(mengkaji-cermati persoalan ekonomi umat)
Usaha Kecil dan Menengah (UKM) atau sering juga disebut UMKM (Usaha Mikro Kecil Menengah) di negeri ini sesungguhnya telah berjalan sejak lama sebelum kemerdekaan Indonesia diproklamasikan. Pada masa lalu usaha ekonomi masyarakat banyak ini mencakup sektor riil terkait terutama pemenuhan kebutuhan pokok dan keperluan hidup keseharian berupa barang ketimbang jasa. Kegiatan sektor riil model ini bisa menjadi pintu masuk bagi pertumbuhan dan pemerataan ekonomi bangsa karena bersinggungan langsung dengan kemakmuran rakyat kebanyakan. Secara sistematis aktivitas ekonomi pada dasarnya dapat dibagi dalam tiga kelompok besar yakni produksi, distribusi dan konsumsi.

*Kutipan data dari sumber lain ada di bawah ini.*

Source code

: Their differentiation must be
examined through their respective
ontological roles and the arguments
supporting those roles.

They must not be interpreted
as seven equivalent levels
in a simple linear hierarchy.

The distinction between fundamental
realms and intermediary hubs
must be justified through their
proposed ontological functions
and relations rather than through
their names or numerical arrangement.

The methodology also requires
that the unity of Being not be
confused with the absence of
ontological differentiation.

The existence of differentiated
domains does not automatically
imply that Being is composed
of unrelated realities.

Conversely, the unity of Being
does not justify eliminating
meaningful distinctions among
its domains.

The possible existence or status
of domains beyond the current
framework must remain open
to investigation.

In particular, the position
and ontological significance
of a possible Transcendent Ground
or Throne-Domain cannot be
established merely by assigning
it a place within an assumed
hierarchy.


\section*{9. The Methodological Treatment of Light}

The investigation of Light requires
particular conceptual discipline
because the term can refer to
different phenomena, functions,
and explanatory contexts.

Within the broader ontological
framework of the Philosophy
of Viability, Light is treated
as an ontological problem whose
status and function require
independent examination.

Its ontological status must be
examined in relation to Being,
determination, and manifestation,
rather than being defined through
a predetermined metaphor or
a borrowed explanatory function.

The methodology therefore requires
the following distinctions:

Dalam menggenjot pertumbuhan ekonomi bangsa perlu memaksimalkan produksi barang. Setelah itu yang perlu diperhatikan adalah cara dan mekanisme pendistribusian produk-produk tersebut agar sampai ke tangan pihak konsumen untuk dikonsumsi. Keterkaitan dan kelancaran jaringan faktor-faktor produksi, distribusi dan konsumsi tersebut suatu keniscayaan guna menumbuh-kembangkan aktivitas ekonomi. Lalu peran UKM yang berada ditingkat akar rumput dengan jumlah besar sesungguhnya akan dapat menjembatani proses pemerataan ekonomi bangsa secara optimal. Namun jika barang yang didistribusikan dan dikonsumsi bukan berasal dari produksi dalam negeri alias mengimpor dari luar negeri, maka cerita pemerataan seperti yang dijelaskan diatas tentu berbeda hasilnya.

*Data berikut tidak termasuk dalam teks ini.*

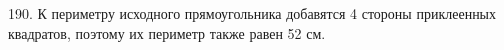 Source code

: 190. К периметру исходного прямоугольника добавятся 4 стороны приклеенных квадратов, поэтому их периметр также равен 52 см.\\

Dalam sistem ekonomi liberal yang kapitalistik dan bersifat global itu adalah hal biasa apabila pemilik modal berupaya semaksimal mungkin mengkapitalisasi harta dan modal agar dapat menjadi berlipat-lipat meski untuk hal ini mereka melakukan perluasan usaha hingga menembus batas negara. Sebagai contoh perusahaan multinasional dari luar negeri yang bercokol di negara-negara berkembang yang biasanya dijadikan tempat produksi dan pemasaran sesungguhnya memiliki tujuan utama meningkatkan harta kekayaan (kapitalisasi) perusahaan (termasuk pemilik modal) semata ketimbang membantu masyarkat di negara berkembang itu. Memang seolah tampak bahwa dengan kucuran investasi mereka kehidupan masyarakat setempat akan sejahtera, namun hal ini sebenarnya hanya menutupi nafsu hedonisme mereka yang ingin kaya dan lebih kaya lagi. Sementara itu dalam banyak kasus para pemodal besar itu lepas tangan atas kerusakan lingkungan akibat proses produksi, eksplorasi bahan baku mentah serta eksploitasi sumberdaya alam di negara berkembang itu. Nafsu keduniawian mereka begitu tinggi karena agama sesungguhnya mereka adalah gaya hidup hedonisme, andaikan mereka mengaku beragama tetap saja oorientasi hidup dan kehidupan hanya sebatas kesenangan sesaat didunia, tidak peduli pada ajaran agama.
Islam turun sebagai agama pencerah bagi manusia termasuk dalam hal aktivitas ekonomi. Islam tidak melarang manusia kaya sebagaimana sejumlah Sahabat Nabi dahulu juga ada yang termasuk golongan kaya, bahkan sejumlah Nabi dan Muhammad SAW sendiri sebelum menjadi Rasul pada masa mudanya cukup kaya raya sebagai hasil berbisnis (dagang). Namun, dalam sejarahnya diketahui mereka (para Nabi dan Sahabat kaya) sangat yakin dan haqul yakin bahwa kekayaan yang dimiliki hanyalah ujian dan dititipkan Allah karena harta tersebut milik Allah. Kekayaan para Nabi dan Sahabat itu semata-mata didedikasikan untuk kepentingan di jalan Allah sebagaimana wahyu Allah dalam surat al Imron ayat 180:
Sekali-kali janganlah orang-orang yang bakhil dengan harta yang Allah berikan kepada mereka dari karunianya menyangka, bahwa kebakhilan itu adalah buruk bagi mereka. Harta yang mereka bakhilkan itu akan dikalungkan kelak dilehernya di hari kiamat. Dan kepunyaan Allahlah segala warisan (yang ada) di langit dan di bumi. Dan Allah Mengetahui apa yang kamu kerjakan. (3: 180)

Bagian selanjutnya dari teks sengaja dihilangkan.